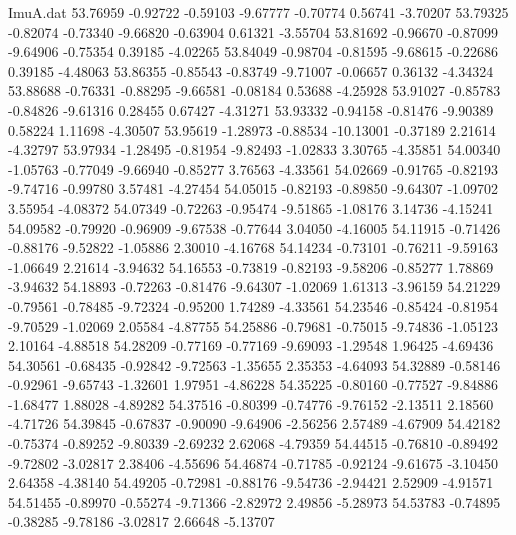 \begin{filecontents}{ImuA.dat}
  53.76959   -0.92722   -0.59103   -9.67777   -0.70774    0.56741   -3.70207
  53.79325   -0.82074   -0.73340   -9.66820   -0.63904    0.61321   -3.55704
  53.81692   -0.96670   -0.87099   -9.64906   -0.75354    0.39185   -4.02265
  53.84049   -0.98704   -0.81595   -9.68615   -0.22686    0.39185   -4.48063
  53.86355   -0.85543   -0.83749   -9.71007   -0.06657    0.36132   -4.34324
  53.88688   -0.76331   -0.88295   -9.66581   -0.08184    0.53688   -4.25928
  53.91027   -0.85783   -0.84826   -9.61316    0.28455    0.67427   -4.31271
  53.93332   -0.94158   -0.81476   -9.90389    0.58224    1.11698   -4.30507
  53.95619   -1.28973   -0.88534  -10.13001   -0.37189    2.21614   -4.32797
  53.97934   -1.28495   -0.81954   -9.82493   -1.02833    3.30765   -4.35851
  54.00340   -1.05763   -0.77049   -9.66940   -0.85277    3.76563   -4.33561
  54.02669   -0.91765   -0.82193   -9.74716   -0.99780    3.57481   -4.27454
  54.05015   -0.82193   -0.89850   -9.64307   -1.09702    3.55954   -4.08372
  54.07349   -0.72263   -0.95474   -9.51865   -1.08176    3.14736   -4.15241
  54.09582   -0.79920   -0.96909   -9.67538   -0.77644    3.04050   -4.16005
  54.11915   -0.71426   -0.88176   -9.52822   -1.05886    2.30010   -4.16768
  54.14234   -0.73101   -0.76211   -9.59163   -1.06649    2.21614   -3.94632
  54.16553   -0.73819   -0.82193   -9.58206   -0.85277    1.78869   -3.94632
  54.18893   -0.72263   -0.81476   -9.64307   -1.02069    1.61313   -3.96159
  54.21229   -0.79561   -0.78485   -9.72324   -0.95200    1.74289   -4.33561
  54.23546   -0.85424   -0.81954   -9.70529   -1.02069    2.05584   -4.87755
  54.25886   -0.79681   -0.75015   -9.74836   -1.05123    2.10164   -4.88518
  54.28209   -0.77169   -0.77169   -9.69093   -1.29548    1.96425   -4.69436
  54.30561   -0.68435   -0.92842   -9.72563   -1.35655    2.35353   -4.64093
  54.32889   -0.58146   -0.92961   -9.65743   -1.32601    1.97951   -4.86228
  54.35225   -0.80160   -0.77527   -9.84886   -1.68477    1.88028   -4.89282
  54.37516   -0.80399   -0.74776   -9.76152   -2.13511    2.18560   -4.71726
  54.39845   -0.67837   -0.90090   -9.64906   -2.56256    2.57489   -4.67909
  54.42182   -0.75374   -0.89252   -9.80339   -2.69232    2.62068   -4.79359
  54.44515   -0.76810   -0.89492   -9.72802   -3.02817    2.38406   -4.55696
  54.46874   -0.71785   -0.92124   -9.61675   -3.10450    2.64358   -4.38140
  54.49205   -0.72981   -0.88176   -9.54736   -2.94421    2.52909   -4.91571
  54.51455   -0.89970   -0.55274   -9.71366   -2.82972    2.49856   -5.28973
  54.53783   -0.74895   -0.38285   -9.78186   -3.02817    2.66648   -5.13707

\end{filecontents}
=======
:: Activity ::
The result should be every line of the data, reproduced exactly, with the images removed.

:: Task answer ::
 \begin{filecontents}{ImuA.dat}
  53.76959   -0.92722   -0.59103   -9.67777   -0.70774    0.56741   -3.70207
  53.79325   -0.82074   -0.73340   -9.66820   -0.63904    0.61321   -3.55704
  53.81692   -0.96670   -0.87099   -9.64906   -0.75354    0.39185   -4.02265
  53.84049   -0.98704   -0.81595   -9.68615   -0.22686    0.39185   -4.48063
  53.86355   -0.85543   -0.83749   -9.71007   -0.06657    0.36132   -4.34324
  53.88688   -0.76331   -0.88295   -9.66581   -0.08184    0.53688   -4.25928
  53.91027   -0.85783   -0.84826   -9.61316    0.28455    0.67427   -4.31271
  53.93332   -0.94158   -0.81476   -9.90389    0.58224    1.11698   -4.30507
  53.95619   -1.28973   -0.88534  -10.13001   -0.37189    2.21614   -4.32797
  53.97934   -1.28495   -0.81954   -9.82493   -1.02833    3.30765   -4.35851
  54.00340   -1.05763   -0.77049   -9.66940   -0.85277    3.76563   -4.33561
  54.02669   -0.91765   -0.82193   -9.74716   -0.99780    3.57481   -4.27454
  54.05015   -0.82193   -0.89850   -9.64307   -1.09702    3.55954   -4.08372
  54.07349   -0.72263   -0.95474   -9.51865   -1.08176    3.14736   -4.15241
  54.09582   -0.79920   -0.96909   -9.67538   -0.77644    3.04050   -4.16005
  54.11915   -0.71426   -0.88176   -9.52822   -1.05886    2.30010   -4.16768
  54.14234   -0.73101   -0.76211   -9.59163   -1.06649    2.21614   -3.94632
  54.16553   -0.73819   -0.82193   -9.58206   -0.85277    1.78869   -3.94632
  54.18893   -0.72263   -0.81476   -9.64307   -1.02069    1.61313   -3.96159
  54.21229   -0.79561   -0.78485   -9.72324   -0.95200    1.74289   -4.33561
  54.23546   -0.85424   -0.81954   -9.70529   -1.02069    2.05584   -4.87755
  54.25886   -0.79681   -0.75015   -9.74836   -1.05123    2.10164   -4.88518
  54.28209   -0.77169   -0.77169   -9.69093   -1.29548    1.96425   -4.69436
  54.30561   -0.68435   -0.92842   -9.72563   -1.35655    2.35353   -4.64093
  54.32889   -0.58146   -0.92961   -9.65743   -1.32601    1.97951   -4.86228
  54.35225   -0.80160   -0.77527   -9.84886   -1.68477    1.88028   -4.89282
  54.37516   -0.80399   -0.74776   -9.76152   -2.13511    2.18560   -4.71726
  54.39845   -0.67837   -0.90090   -9.64906   -2.56256    2.57489   -4.67909
  54.42182   -0.75374   -0.89252   -9.80339   -2.69232    2.62068   -4.79359
  54.44515   -0.76810   -0.89492   -9.72802   -3.02817    2.38406   -4.55696
  54.46874   -0.71785   -0.92124   -9.61675   -3.10450    2.64358   -4.38140
  54.49205   -0.72981   -0.88176   -9.54736   -2.94421    2.52909   -4.91571
  54.51455   -0.89970   -0.55274   -9.71366   -2.82972    2.49856   -5.28973
  54.53783   -0.74895   -0.38285   -9.78186   -3.02817    2.66648   -5.13707

\end{filecontents}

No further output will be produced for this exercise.